Copy the data exactly from the line that contains "Le 24 février" through the line that contains "Aussitôt, comme d’habitude", keeping both end lines and leaving out everything else.

-- Exercise inputs follows --

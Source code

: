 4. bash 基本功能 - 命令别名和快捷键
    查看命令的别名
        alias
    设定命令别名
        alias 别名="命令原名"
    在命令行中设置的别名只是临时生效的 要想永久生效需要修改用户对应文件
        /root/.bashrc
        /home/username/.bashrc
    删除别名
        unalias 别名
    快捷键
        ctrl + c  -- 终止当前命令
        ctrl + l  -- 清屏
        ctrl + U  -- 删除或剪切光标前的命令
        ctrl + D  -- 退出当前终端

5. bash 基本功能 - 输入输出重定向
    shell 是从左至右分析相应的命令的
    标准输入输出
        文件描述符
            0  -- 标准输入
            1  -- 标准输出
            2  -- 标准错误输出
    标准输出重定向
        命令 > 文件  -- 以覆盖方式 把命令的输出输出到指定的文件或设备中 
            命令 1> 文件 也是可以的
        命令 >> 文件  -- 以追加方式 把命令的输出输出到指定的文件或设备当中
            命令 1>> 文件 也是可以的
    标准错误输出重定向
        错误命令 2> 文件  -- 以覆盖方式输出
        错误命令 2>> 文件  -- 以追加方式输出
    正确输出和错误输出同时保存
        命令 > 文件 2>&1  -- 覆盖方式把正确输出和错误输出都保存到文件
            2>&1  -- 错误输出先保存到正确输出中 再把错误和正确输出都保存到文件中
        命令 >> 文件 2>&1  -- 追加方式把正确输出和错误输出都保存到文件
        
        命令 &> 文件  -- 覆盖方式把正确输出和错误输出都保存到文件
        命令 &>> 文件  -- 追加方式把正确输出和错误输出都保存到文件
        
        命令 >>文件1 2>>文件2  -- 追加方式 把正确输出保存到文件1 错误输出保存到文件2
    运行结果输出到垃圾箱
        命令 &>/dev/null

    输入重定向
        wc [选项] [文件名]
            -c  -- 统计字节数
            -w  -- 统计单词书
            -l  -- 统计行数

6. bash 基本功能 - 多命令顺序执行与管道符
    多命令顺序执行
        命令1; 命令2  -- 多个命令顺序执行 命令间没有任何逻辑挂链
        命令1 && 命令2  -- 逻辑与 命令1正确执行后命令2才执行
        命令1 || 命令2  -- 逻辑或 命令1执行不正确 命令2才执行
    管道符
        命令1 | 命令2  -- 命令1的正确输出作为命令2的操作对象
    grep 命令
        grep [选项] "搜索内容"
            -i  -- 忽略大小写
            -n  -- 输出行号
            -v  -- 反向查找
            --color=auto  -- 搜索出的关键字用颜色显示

-- Exercise inputs concluded --
-- Exercise inputs follows --

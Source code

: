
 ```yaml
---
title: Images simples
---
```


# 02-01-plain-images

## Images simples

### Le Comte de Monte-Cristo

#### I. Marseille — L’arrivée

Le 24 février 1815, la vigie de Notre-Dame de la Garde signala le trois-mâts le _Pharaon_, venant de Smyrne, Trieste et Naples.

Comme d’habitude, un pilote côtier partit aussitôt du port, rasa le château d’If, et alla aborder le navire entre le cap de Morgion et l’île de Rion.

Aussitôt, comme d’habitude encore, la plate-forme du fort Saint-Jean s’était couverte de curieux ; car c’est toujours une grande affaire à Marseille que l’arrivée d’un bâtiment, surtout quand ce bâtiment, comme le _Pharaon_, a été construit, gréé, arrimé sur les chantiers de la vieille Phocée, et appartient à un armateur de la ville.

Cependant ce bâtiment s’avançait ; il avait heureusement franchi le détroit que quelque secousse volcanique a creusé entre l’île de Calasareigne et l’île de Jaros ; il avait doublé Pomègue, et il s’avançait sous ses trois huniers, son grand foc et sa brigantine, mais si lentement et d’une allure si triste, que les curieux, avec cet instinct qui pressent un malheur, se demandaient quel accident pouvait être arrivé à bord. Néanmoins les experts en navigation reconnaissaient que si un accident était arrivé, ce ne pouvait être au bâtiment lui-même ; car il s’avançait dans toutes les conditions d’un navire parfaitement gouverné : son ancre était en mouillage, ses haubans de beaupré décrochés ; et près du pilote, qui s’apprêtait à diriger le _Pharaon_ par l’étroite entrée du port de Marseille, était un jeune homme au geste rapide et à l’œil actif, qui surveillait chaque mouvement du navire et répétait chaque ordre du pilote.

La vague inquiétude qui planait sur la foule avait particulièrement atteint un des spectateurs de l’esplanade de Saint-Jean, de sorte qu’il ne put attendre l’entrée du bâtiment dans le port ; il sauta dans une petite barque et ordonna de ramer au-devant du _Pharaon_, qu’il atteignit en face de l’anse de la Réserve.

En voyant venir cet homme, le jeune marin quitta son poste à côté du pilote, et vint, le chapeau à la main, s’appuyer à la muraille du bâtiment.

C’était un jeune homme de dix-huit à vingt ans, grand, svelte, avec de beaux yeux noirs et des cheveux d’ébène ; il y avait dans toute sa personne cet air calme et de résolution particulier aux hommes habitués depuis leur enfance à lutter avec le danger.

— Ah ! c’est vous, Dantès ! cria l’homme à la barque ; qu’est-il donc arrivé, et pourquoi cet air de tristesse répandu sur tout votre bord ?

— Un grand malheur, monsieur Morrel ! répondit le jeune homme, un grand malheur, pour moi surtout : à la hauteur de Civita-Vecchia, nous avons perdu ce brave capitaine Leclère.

-- Exercise inputs concluded --
-- Exercise inputs follows --

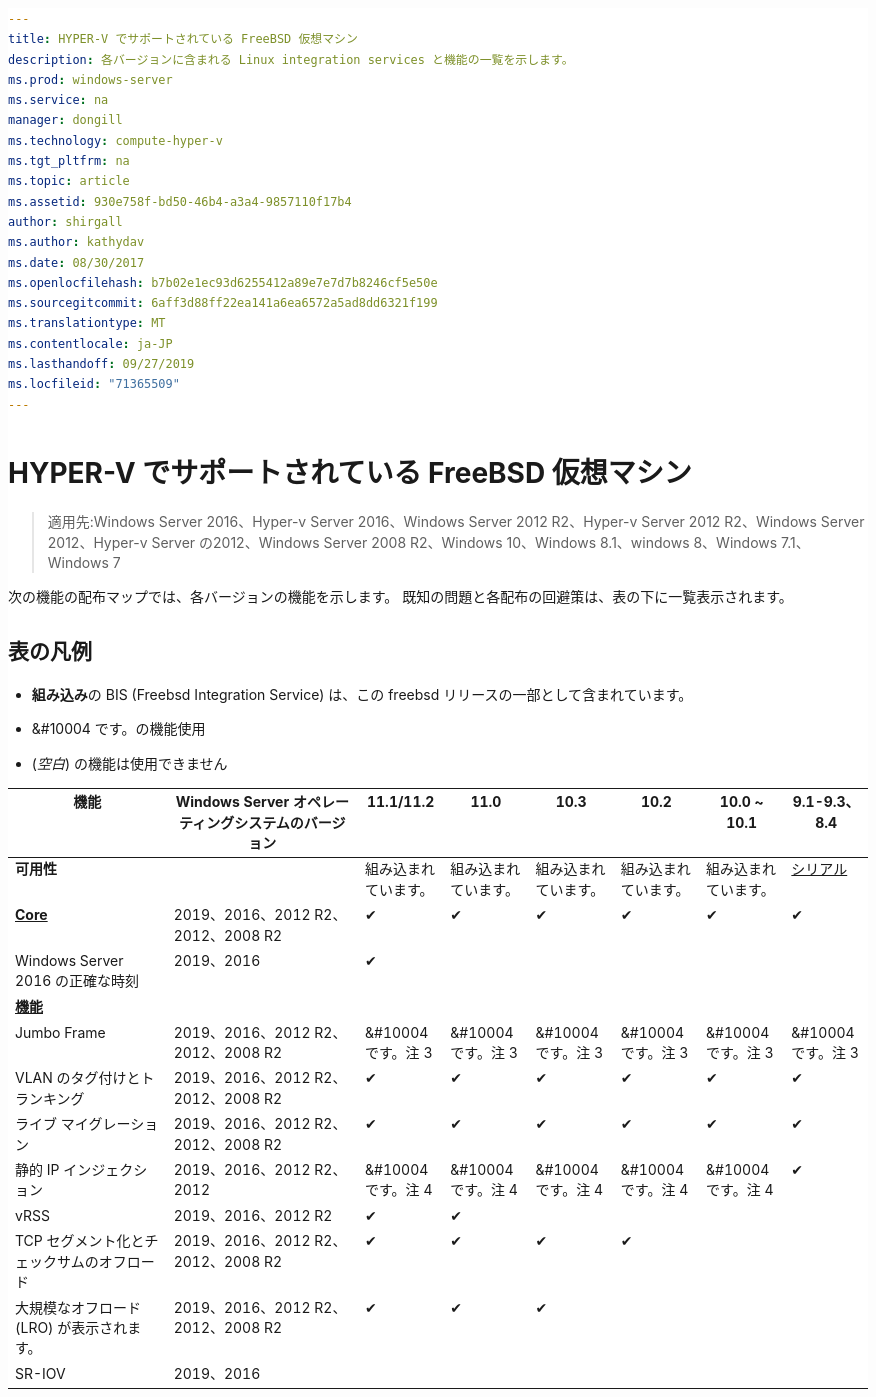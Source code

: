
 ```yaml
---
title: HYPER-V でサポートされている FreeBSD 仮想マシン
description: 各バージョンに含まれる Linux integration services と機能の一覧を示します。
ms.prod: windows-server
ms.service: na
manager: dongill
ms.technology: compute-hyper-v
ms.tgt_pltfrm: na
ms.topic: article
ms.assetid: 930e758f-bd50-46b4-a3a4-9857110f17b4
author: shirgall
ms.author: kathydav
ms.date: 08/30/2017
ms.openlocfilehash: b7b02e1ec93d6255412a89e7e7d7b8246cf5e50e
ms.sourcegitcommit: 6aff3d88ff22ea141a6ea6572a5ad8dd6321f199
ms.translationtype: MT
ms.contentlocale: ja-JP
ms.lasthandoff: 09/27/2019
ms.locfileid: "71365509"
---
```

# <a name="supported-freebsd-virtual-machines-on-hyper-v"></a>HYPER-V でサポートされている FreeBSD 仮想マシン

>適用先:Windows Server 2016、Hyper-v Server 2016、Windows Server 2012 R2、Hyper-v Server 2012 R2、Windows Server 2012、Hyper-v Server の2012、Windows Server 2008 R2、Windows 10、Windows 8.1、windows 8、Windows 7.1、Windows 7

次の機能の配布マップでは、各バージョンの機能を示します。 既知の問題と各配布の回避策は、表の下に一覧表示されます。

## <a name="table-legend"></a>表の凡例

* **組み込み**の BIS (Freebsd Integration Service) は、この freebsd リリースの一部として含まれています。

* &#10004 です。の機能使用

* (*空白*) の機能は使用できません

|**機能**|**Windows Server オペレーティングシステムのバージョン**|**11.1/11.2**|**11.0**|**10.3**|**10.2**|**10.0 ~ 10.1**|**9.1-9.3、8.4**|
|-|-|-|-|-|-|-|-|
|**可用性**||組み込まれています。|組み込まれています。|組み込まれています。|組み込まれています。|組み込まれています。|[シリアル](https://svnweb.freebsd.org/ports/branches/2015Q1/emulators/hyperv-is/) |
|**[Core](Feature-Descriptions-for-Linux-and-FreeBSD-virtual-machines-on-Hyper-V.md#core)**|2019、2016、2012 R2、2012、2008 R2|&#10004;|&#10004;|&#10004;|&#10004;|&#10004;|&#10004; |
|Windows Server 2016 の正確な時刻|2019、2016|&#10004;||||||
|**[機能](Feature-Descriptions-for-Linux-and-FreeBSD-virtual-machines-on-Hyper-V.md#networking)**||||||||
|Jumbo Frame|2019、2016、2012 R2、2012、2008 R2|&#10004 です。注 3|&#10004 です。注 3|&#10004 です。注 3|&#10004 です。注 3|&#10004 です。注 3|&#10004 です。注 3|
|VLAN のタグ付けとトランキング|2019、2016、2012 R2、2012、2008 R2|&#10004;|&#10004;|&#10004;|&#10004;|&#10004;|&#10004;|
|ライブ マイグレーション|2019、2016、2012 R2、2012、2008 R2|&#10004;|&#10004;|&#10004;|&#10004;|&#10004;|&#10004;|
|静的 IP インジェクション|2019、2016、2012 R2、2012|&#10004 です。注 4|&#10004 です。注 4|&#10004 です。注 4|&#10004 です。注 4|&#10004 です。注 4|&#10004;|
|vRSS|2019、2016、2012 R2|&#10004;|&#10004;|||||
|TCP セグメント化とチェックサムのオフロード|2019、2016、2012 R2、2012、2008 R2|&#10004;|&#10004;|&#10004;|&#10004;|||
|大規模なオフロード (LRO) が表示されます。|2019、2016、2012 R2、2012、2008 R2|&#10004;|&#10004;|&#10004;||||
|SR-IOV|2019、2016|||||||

-- Exercise inputs concluded --

◆ Solution for this task:
Le 24 février 1815, la vigie de Notre-Dame de la Garde signala le trois-mâts le _Pharaon_, venant de Smyrne, Trieste et Naples.

Comme d’habitude, un pilote côtier partit aussitôt du port, rasa le château d’If, et alla aborder le navire entre le cap de Morgion et l’île de Rion.

Aussitôt, comme d’habitude encore, la plate-forme du fort Saint-Jean s’était couverte de curieux ; car c’est toujours une grande affaire à Marseille que l’arrivée d’un bâtiment, surtout quand ce bâtiment, comme le _Pharaon_, a été construit, gréé, arrimé sur les chantiers de la vieille Phocée, et appartient à un armateur de la ville.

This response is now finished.